# ACTIVITY
From the line containing "that are distinctly" through the last line, print the records exactly and nothing else.

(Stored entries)
= = =
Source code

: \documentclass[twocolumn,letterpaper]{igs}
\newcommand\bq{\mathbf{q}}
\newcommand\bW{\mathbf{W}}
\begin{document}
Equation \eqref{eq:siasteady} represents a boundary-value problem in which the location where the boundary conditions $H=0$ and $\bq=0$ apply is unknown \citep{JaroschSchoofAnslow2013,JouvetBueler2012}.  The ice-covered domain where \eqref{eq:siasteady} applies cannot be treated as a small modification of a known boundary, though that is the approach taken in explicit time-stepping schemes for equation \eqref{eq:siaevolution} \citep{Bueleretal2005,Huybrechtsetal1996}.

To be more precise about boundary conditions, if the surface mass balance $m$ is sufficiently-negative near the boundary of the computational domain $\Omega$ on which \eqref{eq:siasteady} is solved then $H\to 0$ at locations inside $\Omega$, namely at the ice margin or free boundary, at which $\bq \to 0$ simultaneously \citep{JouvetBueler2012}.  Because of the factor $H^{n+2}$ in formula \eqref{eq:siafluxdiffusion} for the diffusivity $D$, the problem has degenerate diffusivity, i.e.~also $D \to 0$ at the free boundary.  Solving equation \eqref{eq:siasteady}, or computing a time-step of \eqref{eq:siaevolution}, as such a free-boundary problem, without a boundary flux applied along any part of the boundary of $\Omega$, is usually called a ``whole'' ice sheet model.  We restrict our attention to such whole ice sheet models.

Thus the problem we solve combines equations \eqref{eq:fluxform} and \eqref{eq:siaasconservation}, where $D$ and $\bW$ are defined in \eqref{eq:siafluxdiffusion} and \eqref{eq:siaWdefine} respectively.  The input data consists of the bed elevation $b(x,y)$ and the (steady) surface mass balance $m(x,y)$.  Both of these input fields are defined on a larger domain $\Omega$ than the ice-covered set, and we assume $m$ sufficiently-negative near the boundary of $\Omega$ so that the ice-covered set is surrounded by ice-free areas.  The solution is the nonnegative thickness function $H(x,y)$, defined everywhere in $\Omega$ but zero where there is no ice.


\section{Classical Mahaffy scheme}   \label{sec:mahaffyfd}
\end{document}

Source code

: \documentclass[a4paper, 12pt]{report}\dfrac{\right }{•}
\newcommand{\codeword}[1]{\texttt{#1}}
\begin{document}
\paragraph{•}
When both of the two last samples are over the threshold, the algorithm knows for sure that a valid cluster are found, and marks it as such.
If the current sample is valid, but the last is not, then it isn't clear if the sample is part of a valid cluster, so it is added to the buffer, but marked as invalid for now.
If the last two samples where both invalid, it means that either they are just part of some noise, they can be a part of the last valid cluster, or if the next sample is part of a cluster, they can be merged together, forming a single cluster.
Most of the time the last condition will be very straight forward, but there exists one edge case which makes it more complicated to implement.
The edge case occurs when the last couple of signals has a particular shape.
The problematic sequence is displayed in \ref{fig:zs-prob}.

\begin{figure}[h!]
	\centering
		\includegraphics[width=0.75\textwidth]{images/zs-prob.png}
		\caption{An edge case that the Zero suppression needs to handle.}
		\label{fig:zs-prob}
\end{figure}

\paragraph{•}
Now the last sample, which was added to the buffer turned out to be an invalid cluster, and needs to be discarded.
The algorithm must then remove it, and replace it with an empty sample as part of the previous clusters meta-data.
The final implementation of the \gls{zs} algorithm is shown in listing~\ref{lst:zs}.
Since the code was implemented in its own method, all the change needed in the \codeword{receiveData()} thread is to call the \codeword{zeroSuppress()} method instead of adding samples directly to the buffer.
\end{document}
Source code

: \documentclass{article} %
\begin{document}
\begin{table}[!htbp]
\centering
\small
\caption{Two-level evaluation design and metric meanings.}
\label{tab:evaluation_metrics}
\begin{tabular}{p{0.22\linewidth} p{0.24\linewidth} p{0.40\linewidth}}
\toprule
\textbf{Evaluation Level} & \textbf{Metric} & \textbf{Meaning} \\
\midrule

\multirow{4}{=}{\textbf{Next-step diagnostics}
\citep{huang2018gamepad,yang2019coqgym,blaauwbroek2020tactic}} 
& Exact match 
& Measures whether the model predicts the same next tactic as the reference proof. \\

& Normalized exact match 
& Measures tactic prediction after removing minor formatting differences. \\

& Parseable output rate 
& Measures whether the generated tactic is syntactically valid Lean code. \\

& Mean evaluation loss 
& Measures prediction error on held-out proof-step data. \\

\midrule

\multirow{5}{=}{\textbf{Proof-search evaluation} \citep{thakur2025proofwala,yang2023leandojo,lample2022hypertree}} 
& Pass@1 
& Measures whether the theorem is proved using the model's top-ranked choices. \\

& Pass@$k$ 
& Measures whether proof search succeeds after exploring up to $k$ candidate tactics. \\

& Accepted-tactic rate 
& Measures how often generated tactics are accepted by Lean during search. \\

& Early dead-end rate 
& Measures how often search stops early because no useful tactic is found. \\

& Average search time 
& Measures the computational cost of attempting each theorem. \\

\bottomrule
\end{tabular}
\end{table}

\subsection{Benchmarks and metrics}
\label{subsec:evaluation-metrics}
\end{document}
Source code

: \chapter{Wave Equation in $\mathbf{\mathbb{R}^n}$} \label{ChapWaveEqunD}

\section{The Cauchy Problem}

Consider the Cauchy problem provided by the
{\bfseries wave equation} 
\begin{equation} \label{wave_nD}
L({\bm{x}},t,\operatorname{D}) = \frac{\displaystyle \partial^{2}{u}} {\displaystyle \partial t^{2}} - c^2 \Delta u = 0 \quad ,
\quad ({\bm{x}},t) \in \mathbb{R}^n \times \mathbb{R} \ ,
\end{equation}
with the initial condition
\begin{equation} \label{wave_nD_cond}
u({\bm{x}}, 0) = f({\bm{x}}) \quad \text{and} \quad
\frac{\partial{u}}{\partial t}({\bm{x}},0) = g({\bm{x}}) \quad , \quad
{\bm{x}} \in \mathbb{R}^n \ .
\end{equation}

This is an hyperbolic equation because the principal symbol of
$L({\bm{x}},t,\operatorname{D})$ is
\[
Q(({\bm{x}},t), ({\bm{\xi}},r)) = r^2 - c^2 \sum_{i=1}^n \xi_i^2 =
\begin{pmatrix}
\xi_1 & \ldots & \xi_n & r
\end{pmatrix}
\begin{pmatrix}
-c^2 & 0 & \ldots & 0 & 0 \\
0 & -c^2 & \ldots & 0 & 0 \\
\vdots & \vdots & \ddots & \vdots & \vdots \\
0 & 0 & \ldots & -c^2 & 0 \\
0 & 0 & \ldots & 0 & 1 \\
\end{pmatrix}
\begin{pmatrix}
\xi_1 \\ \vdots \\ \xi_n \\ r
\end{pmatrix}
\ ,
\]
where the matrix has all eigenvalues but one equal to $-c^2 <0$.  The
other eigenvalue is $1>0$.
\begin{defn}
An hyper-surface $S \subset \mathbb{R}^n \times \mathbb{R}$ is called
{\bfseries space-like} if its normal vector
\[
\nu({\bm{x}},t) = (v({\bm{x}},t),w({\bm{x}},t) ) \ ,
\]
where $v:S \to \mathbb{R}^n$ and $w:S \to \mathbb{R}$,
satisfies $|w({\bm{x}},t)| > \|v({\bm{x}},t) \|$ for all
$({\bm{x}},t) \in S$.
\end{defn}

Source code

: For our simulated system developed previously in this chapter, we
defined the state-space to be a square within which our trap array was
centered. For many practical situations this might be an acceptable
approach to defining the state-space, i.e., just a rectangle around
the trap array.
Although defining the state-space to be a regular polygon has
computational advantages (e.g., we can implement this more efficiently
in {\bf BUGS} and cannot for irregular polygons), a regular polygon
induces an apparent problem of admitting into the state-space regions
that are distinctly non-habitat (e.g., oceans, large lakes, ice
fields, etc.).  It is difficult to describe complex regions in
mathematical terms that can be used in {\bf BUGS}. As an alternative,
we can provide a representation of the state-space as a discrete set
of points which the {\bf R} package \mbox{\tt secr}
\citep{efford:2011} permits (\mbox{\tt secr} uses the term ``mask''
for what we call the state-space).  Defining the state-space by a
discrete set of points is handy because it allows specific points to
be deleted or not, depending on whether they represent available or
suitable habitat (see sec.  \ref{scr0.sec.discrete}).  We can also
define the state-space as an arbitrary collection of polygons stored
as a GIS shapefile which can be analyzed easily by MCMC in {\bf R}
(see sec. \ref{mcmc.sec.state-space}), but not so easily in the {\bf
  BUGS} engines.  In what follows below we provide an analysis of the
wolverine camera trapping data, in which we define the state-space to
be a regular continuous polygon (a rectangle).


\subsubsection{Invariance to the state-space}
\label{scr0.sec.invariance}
= = =
# ANSWER FOR THIS EXERCISE
that are distinctly non-habitat (e.g., oceans, large lakes, ice
fields, etc.).  It is difficult to describe complex regions in
mathematical terms that can be used in {\bf BUGS}. As an alternative,
we can provide a representation of the state-space as a discrete set
of points which the {\bf R} package \mbox{\tt secr}
\citep{efford:2011} permits (\mbox{\tt secr} uses the term ``mask''
for what we call the state-space).  Defining the state-space by a
discrete set of points is handy because it allows specific points to
be deleted or not, depending on whether they represent available or
suitable habitat (see sec.  \ref{scr0.sec.discrete}).  We can also
define the state-space as an arbitrary collection of polygons stored
as a GIS shapefile which can be analyzed easily by MCMC in {\bf R}
(see sec. \ref{mcmc.sec.state-space}), but not so easily in the {\bf
  BUGS} engines.  In what follows below we provide an analysis of the
wolverine camera trapping data, in which we define the state-space to
be a regular continuous polygon (a rectangle).


\subsubsection{Invariance to the state-space}
\label{scr0.sec.invariance}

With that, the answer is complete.